It was an active weekend for developing news.

  • On COVID in China:

  • .... Macau shuttered businesses (excluding essentials like supermarkets and pharmacies) for a week

  • .... The new BA5 variant was found in Shanghai, triggering renewed lock down fear

  • China’s bank liquidity problems intensified; depositors who lost their money staged protests and were carried off by Chinese security forces

  • Japan’s weekend election resulted in an increase in upper house seats (as polling had suggested) for the governing LDP, which will make passage of legislation even easier for the incumbents. Some judged the result also as a sort of referendum on the BOJ's easy monetary policy regime

  • A fire at a US natural gas plant following similar damage last month at another

  • China inflation figures released on Saturday will not restrict further monetary stimulus

  • China Evergrande (the deeply distressed property group) says its proposal to postpone debt payments to bond holders was rejected by thee bond holders

  • French Economy and Finance Minister Bruno Le Maire said a total cut-off of gas from Russia is most likely

On the central bank new wires was a speech from Bank of Japan Governor Kuroda. Kuroda did not add anything new, but once again said the Bank is committed to very loose monetary policy. There is plenty of speculation about the BOJ will abandon its Yield Curve Control Policy. Kuroda’s consistent “No Way!” message seems to remind us that this is still a long way off.

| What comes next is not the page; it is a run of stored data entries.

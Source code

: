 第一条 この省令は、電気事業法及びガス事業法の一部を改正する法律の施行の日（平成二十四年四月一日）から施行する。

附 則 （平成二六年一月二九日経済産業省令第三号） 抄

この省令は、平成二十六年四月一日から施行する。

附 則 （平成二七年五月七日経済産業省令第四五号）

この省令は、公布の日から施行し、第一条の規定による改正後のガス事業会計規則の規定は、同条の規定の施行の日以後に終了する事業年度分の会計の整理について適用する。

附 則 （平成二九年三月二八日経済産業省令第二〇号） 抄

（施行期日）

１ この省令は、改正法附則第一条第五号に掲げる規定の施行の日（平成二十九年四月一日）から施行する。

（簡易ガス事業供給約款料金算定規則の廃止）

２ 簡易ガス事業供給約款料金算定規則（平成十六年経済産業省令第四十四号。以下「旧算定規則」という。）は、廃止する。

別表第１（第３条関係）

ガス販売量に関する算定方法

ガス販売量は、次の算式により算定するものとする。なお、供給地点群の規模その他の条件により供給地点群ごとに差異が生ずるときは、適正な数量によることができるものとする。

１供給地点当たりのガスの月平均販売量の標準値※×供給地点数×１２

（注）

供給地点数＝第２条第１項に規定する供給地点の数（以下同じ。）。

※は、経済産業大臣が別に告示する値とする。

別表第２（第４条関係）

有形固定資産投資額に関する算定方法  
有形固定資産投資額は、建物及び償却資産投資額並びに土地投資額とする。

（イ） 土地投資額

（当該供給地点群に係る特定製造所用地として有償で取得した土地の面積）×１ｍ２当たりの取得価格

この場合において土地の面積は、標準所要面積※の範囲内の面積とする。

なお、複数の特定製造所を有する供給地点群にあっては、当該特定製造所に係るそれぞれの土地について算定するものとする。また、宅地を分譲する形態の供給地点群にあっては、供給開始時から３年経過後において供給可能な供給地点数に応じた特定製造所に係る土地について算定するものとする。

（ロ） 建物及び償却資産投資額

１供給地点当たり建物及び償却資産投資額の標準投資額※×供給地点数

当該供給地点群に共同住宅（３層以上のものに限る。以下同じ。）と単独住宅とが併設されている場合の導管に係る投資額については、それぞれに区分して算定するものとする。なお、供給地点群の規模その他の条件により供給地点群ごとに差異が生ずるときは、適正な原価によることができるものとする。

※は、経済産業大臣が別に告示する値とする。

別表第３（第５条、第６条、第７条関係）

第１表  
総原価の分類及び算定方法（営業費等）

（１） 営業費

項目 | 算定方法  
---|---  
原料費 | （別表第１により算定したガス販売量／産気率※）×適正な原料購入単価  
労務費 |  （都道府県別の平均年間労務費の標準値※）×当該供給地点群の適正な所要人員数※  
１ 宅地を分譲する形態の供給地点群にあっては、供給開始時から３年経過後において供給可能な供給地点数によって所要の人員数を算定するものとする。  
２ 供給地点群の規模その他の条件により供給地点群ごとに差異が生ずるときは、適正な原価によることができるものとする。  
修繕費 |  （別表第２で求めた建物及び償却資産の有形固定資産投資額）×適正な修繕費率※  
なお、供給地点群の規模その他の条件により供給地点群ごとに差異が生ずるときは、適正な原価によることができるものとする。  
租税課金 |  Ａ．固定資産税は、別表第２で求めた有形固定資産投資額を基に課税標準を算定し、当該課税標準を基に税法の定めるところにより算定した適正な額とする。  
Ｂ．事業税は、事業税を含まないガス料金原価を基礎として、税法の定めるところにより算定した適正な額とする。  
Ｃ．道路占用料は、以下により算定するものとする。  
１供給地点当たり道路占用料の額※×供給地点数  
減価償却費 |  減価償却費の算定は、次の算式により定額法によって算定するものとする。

USD/JPY had been steadily gaining ahead of Kuroda and after his comments it continued to stack on the gains, in a more rapid fashion. Its surged above 137.00 to its highest since 1998. As I post we have not heard the usual bleatings from the Ministry of Finance about “too rapid yen falls” and such. They’ll be along, for sure, just haven’t heard them yet today.

EUR/USD gave back some of its Friday gains, dropping from early levels as high as circa 1.0180 to (briefly) under 1.0140. GBP, AUD, NZD, CAD all dropped against the flexing US dollar.

Bitcoin spent much of the weekend losing ground although it remains above US$20K.

Oil lost ground on the session, as did S&P500 and NASDAQ equity index futures.